Fue bajo su liderazgo que las plantas de la marca se posicionaron como las mejores en la empresa. Un año después de su llegada a la Vicepresidencia, la fábrica A1 en Aguascalientes alcanzó el primer lugar en el ranking global de manufactura en Nissan.

La preparación que llevó a Armando Ávila a llegar tan alto en su carrera no se dio solo en su universidad y en el campo de trabajo. Él estudió diseño de engranes, control numérico, mantenimiento, control de producción e ingeniería en Japón, al igual que las filosofías Hoshin Kanri (método japonés para lograr objetivos estratégicos de largo plazo) y Genba Kanri, un sistema de resolver los problemas observando constantemente la producción en el piso de una fábrica. También estudió Liderazgo, Competitividad y Alta Dirección en Londres. Ávila logró muchos premios para la empresa y para él mismo en sus 37 años de carrera en la marca nipona, tal vez el más destacado a título personal haya sido el nombramiento como Ejecutivo del Año, en 2014, directo del CEO global de Nissan. Sin olvidar el premio más importante: Global President Award, que ganó nada menos que cinco veces. Cuando un japonés escucha su nombre, piensa en la enorme capacidad de los mexicanos.
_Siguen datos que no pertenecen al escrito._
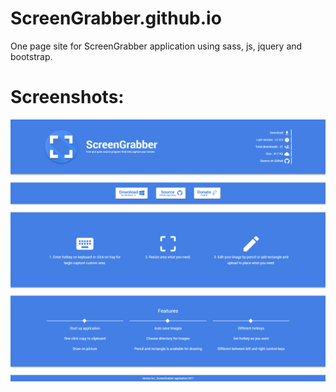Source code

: # ScreenGrabber.github.io
One page site for ScreenGrabber application using sass, js, jquery and bootstrap. 

# Screenshots:
<img src="image_2017-09-11_00-56-03.png"/>

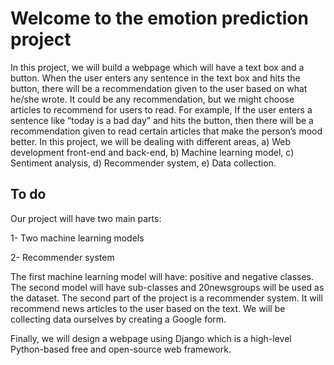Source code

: # Welcome to the emotion prediction project

In this project, we will build a webpage which will have a text box and a button. When the user enters any sentence in the text box and hits the button, there will be a recommendation given to the user based on what he/she wrote. It could be any recommendation, but we might choose articles to recommend for users to read. For example, If the user enters a sentence like “today is a bad day” and hits the button, then there will be a recommendation given to read certain articles that make the person’s mood better. 
In this project, we will be dealing with different areas, a) Web development front-end and back-end, b) Machine learning model, c) Sentiment analysis, d) Recommender system, e) Data collection. 

## To do

Our project will have two main parts: 

1-	Two machine learning models

2-	Recommender system

The first machine learning model will have: positive and negative classes. The second model will have sub-classes and 20newsgroups will be used as the dataset. The second part of the project is a recommender system. It will recommend news articles to the user based on the text. We will be collecting data ourselves by creating a Google form. 

Finally, we will design a webpage using Django which is a high-level Python-based free and open-source web framework.


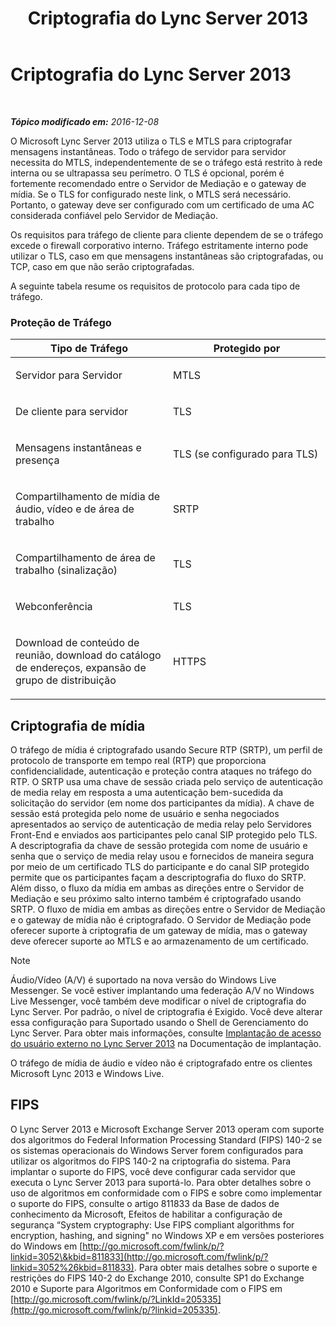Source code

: ﻿---
title: Criptografia do Lync Server 2013
TOCTitle: Criptografia do Lync Server 2013
ms:assetid: d18c74a6-385b-407b-98eb-0d525fa38fea
ms:mtpsurl: https://technet.microsoft.com/pt-br/library/Dn481135(v=OCS.15)
ms:contentKeyID: 59679350
ms.date: 12/10/2016
mtps_version: v=OCS.15
ms.translationtype: HT
---

# Criptografia do Lync Server 2013

 

_**Tópico modificado em:** 2016-12-08_

O Microsoft Lync Server 2013 utiliza o TLS e MTLS para criptografar mensagens instantâneas. Todo o tráfego de servidor para servidor necessita do MTLS, independentemente de se o tráfego está restrito à rede interna ou se ultrapassa seu perímetro. O TLS é opcional, porém é fortemente recomendado entre o Servidor de Mediação e o gateway de mídia. Se o TLS for configurado neste link, o MTLS será necessário. Portanto, o gateway deve ser configurado com um certificado de uma AC considerada confiável pelo Servidor de Mediação.

Os requisitos para tráfego de cliente para cliente dependem de se o tráfego excede o firewall corporativo interno. Tráfego estritamente interno pode utilizar o TLS, caso em que mensagens instantâneas são criptografadas, ou TCP, caso em que não serão criptografadas.

A seguinte tabela resume os requisitos de protocolo para cada tipo de tráfego.

### Proteção de Tráfego

<table>
<colgroup>
<col style="width: 50%" />
<col style="width: 50%" />
</colgroup>
<thead>
<tr class="header">
<th>Tipo de Tráfego</th>
<th>Protegido por</th>
</tr>
</thead>
<tbody>
<tr class="odd">
<td><p>Servidor para Servidor</p></td>
<td><p>MTLS</p></td>
</tr>
<tr class="even">
<td><p>De cliente para servidor</p></td>
<td><p>TLS</p></td>
</tr>
<tr class="odd">
<td><p>Mensagens instantâneas e presença</p></td>
<td><p>TLS (se configurado para TLS)</p></td>
</tr>
<tr class="even">
<td><p>Compartilhamento de mídia de áudio, vídeo e de área de trabalho</p></td>
<td><p>SRTP</p></td>
</tr>
<tr class="odd">
<td><p>Compartilhamento de área de trabalho (sinalização)</p></td>
<td><p>TLS</p></td>
</tr>
<tr class="even">
<td><p>Webconferência</p></td>
<td><p>TLS</p></td>
</tr>
<tr class="odd">
<td><p>Download de conteúdo de reunião, download do catálogo de endereços, expansão de grupo de distribuição</p></td>
<td><p>HTTPS</p></td>
</tr>
</tbody>
</table>


## Criptografia de mídia

O tráfego de mídia é criptografado usando Secure RTP (SRTP), um perfil de protocolo de transporte em tempo real (RTP) que proporciona confidencialidade, autenticação e proteção contra ataques no tráfego do RTP. O SRTP usa uma chave de sessão criada pelo serviço de autenticação de media relay em resposta a uma autenticação bem-sucedida da solicitação do servidor (em nome dos participantes da mídia). A chave de sessão está protegida pelo nome de usuário e senha negociados apresentados ao serviço de autenticação de media relay pelo Servidores Front-End e enviados aos participantes pelo canal SIP protegido pelo TLS. A descriptografia da chave de sessão protegida com nome de usuário e senha que o serviço de media relay usou e fornecidos de maneira segura por meio de um certificado TLS do participante e do canal SIP protegido permite que os participantes façam a descriptografia do fluxo do SRTP. Além disso, o fluxo da mídia em ambas as direções entre o Servidor de Mediação e seu próximo salto interno também é criptografado usando SRTP. O fluxo de mídia em ambas as direções entre o Servidor de Mediação e o gateway de mídia não é criptografado. O Servidor de Mediação pode oferecer suporte à criptografia de um gateway de mídia, mas o gateway deve oferecer suporte ao MTLS e ao armazenamento de um certificado.

> [!note]  
> Áudio/Vídeo (A/V) é suportado na nova versão do Windows Live Messenger. Se você estiver implantando uma federação A/V no Windows Live Messenger, você também deve modificar o nível de criptografia do Lync Server. Por padrão, o nível de criptografia é Exigido. Você deve alterar essa configuração para Suportado usando o Shell de Gerenciamento do Lync Server. Para obter mais informações, consulte <a href="lync-server-2013-deploying-external-user-access.md">Implantação de acesso do usuário externo no Lync Server 2013</a> na Documentação de implantação.

O tráfego de mídia de áudio e vídeo não é criptografado entre os clientes Microsoft Lync 2013 e Windows Live.

## FIPS

O Lync Server 2013 e Microsoft Exchange Server 2013 operam com suporte dos algoritmos do Federal Information Processing Standard (FIPS) 140-2 se os sistemas operacionais do Windows Server forem configurados para utilizar os algoritmos do FIPS 140-2 na criptografia do sistema. Para implantar o suporte do FIPS, você deve configurar cada servidor que executa o Lync Server 2013 para suportá-lo. Para obter detalhes sobre o uso de algoritmos em conformidade com o FIPS e sobre como implementar o suporte do FIPS, consulte o artigo 811833 da Base de dados de conhecimento da Microsoft, Efeitos de habilitar a configuração de segurança “System cryptography: Use FIPS compliant algorithms for encryption, hashing, and signing" no Windows XP e em versões posteriores do Windows em [http://go.microsoft.com/fwlink/p/?linkid=3052\&kbid=811833](http://go.microsoft.com/fwlink/p/?linkid=3052%26kbid=811833). Para obter mais detalhes sobre o suporte e restrições do FIPS 140-2 do Exchange 2010, consulte SP1 do Exchange 2010 e Suporte para Algoritmos em Conformidade com o FIPS em [http://go.microsoft.com/fwlink/p/?LinkId=205335](http://go.microsoft.com/fwlink/p/?linkid=205335).

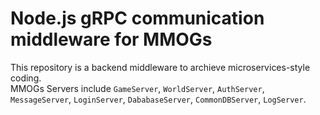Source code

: # Node.js gRPC communication middleware for MMOGs
This repository is a backend middleware to archieve microservices-style coding.  
MMOGs Servers include `GameServer`, `WorldServer`, `AuthServer`, `MessageServer`, `LoginServer`, `DababaseServer`, `CommonDBServer`, `LogServer`.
Cuando la fábrica de Renault-Nissan en Curitiba, Brasil, necesitaba perfeccionar algunos métodos, fueron ingenieros mexicanos los llamados para mostrar lo que habían aprendido con Ávila en Aguascalientes. Cuando Infiniti y Mercedes-Benz comenzaron a construir la planta Compas, también en Aguascalientes, era apenas natural que Armando Ávila fuera nombrado líder de ese proyecto.

Hoy Ávila decide retirarse de la empresa para dedicarse a proyectos personales y a donar un poco más de su siempre valioso tiempo a su familia. Si alguien merece descansar, es él. Si hay alguien que mostró a todos que en el centralista México, alguien que nació y estudió lejos de la capital puede destacar de la manera que lo hizo, produciendo reacciones de respeto hacia él y hacia México por donde pasó, es Armando Ávila. De mi parte solo puedo decir que conocerlo fue uno de los grandes honores de mi carrera como periodista y ojalá algún día podamos repetir, él y yo, una comida junto a un buen tequila y hablar de algunas de las miles de historias fascinantes que tiene para contar.